A criminalização das condutas que violam as prerrogativas dos advogados e a nova lei de abuso de autoridade
A Lei 13.869/2019, conhecida como nova Lei de Abuso de Autoridade, entrou em vigor em janeiro de 2020 e, em seu art. 43, acresceu ao Estatuto da Advocacia o seguinte tipo penal: “Art. 7º-B Constitui crime violar direito ou prerrogativa de advogado previstos nos incisos II, III, IV e V do caput do art. 7º desta Lei: Pena – detenção, de 3 (três) meses a 1 (um) ano, e multa.”
Embora o dispositivo em questão (novo tipo penal) esteja sendo motivo de euforia entre muitos advogados nas redes sociais por uma possível conquista da advocacia, a verdade é que a nova Lei de Abuso de Autoridade trouxe abolitio criminis em diversas situações.
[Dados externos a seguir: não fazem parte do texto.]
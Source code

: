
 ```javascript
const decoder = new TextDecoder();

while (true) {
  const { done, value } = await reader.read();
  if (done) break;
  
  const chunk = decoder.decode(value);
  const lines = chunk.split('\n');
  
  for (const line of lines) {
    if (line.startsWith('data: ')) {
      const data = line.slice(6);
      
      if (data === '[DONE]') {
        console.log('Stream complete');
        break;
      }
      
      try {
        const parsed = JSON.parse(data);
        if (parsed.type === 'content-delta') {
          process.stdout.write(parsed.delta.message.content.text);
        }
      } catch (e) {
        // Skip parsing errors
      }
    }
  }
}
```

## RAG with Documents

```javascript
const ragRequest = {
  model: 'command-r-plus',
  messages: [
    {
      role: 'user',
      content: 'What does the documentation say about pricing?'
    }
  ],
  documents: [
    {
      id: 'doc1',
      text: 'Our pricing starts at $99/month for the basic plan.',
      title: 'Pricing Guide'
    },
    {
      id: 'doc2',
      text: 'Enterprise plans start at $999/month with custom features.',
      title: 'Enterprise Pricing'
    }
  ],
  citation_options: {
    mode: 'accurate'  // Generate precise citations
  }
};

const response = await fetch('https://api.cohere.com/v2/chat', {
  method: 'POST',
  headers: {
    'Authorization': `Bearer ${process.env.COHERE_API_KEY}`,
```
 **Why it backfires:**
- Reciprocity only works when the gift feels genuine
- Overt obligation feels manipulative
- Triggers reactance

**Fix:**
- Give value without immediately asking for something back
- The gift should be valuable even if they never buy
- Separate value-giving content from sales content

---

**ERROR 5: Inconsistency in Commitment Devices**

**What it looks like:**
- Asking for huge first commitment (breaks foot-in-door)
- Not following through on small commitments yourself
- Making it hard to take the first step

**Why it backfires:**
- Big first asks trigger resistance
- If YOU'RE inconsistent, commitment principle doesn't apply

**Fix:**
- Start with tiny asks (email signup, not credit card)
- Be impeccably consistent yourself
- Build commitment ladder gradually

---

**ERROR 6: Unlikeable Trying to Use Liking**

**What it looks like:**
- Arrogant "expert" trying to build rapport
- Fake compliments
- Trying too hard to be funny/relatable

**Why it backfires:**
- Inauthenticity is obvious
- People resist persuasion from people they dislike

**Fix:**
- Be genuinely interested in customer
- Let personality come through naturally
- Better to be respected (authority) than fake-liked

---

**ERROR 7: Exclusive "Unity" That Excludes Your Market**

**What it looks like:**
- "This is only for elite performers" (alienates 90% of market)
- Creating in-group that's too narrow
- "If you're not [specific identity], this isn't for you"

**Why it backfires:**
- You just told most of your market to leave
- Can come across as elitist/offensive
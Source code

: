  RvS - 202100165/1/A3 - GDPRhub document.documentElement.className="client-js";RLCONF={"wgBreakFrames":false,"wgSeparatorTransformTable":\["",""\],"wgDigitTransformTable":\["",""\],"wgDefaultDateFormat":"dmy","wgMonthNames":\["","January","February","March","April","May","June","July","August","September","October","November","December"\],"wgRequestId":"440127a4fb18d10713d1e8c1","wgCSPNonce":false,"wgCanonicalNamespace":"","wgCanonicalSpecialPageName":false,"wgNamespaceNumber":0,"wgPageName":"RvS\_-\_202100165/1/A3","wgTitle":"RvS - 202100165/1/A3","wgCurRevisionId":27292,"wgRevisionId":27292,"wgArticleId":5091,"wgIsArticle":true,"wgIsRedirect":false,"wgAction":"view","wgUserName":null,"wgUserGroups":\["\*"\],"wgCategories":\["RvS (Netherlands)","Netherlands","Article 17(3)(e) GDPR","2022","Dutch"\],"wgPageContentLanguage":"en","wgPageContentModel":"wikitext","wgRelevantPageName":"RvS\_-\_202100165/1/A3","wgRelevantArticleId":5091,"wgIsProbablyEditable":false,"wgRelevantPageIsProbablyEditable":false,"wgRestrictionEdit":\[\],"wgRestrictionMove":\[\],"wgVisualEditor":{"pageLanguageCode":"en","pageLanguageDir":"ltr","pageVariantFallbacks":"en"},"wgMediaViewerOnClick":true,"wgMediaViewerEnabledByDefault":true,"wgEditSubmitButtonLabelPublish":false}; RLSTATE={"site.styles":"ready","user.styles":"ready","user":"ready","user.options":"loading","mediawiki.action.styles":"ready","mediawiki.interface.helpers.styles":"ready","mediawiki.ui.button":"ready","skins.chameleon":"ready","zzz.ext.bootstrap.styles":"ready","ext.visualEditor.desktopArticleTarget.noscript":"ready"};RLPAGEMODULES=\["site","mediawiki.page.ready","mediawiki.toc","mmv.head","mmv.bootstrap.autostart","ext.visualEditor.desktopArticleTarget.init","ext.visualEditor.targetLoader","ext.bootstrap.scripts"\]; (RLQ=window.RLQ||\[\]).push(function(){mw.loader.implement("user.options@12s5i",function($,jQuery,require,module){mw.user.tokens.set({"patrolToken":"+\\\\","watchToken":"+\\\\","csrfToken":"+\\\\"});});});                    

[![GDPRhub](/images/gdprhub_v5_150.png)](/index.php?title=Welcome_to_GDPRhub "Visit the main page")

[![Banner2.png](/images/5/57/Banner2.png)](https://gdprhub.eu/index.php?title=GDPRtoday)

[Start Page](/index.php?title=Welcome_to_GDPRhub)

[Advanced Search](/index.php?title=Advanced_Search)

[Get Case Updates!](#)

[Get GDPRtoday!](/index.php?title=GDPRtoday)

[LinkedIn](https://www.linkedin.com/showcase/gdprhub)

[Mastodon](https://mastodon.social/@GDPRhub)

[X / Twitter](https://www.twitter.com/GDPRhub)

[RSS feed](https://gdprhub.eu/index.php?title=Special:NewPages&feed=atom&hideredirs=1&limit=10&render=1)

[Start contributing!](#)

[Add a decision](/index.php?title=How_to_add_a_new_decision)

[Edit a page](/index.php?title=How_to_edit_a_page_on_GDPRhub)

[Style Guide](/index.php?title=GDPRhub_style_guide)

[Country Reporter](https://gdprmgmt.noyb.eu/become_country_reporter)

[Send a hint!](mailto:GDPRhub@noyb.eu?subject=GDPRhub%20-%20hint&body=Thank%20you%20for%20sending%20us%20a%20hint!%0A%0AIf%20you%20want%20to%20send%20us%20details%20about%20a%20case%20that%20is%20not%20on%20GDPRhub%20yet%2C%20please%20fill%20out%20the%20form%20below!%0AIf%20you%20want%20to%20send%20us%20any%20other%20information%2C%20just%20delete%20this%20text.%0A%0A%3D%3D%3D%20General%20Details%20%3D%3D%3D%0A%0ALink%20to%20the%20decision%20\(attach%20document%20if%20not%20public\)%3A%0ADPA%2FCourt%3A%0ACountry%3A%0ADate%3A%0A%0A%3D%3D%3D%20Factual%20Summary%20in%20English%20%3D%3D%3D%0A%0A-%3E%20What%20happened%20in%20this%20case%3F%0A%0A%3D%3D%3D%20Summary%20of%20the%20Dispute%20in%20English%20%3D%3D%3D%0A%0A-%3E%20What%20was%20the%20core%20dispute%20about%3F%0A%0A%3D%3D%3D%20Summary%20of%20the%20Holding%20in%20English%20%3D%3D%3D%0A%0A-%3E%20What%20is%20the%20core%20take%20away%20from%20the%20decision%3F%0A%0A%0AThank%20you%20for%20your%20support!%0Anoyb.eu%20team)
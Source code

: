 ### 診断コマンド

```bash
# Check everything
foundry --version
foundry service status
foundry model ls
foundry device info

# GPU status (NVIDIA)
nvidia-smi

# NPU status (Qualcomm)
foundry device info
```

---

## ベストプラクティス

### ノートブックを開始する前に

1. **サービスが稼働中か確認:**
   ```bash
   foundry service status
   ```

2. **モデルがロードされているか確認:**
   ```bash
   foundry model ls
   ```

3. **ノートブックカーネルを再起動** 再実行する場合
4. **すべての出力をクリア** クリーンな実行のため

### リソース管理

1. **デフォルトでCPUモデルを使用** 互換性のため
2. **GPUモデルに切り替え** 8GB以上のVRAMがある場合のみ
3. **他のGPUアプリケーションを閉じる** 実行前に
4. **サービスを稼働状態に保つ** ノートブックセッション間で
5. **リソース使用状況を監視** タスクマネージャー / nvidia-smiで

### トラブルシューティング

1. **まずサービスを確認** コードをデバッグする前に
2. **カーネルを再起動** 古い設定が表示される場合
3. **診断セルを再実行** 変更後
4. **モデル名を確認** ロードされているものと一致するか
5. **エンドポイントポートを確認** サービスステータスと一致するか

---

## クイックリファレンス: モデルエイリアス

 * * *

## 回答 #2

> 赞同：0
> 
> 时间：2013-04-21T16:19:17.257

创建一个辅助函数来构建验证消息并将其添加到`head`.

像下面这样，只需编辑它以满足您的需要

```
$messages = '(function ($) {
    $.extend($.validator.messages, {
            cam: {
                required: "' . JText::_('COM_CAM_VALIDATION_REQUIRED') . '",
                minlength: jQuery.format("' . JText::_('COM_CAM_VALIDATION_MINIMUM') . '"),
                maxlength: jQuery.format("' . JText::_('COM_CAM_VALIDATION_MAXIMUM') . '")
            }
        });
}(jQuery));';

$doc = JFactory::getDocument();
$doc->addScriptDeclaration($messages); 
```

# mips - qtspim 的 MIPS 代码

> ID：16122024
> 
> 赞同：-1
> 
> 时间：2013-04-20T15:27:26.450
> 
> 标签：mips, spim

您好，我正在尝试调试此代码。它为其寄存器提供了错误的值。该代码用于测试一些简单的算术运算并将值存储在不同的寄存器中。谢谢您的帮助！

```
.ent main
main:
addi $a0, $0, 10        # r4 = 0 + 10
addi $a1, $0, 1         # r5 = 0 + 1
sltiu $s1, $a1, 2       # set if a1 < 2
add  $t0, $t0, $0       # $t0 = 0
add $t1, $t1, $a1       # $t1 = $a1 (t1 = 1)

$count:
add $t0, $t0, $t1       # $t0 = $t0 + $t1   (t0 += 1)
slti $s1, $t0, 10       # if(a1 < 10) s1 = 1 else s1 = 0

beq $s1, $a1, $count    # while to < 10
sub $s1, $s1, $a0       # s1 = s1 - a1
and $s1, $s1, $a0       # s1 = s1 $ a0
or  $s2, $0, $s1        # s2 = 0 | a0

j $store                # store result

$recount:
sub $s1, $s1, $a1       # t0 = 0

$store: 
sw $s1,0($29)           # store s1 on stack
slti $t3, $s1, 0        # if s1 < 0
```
Note-se que o art. 7-B apenas se refere aos incisos II, III, IV e V do caput do art. 7º, ou seja, são apenas 4(incisos). Uma leitura atenta do art. 7º do Estatuto da Advocacia permite constatar a existência de 21 (vinte e um) incisos. Pela atual Lei de Abuso de Autoridade (Lei 4.898/1965), a violação, por exemplo, ao inc. VII, que prevê como direito do advogado “permanecer sentado ou em pé e retirar-se de quaisquer locais indicados no inciso anterior, independentemente de licença”, poderia constituir crime de abuso de autoridade, visto que o art. 3º, alínea “j”, da Lei 4.898/1965 reza que qualquer atentado aos direitos e garantias legais assegurados ao exercício profissional configura, em tese, abuso de autoridade. Se é direito do advogado permanecer sentado nas sessões dos tribunais, o desrespeito a esse direito caracteriza crime de abuso de autoridade pela Lei de Abuso de Autoridade ainda vigor (Lei 4.898/1965). Na nova Lei de Abuso de Autoridade, o desrespeito ao inc. VII do caput do art. 7º não seria mais crime.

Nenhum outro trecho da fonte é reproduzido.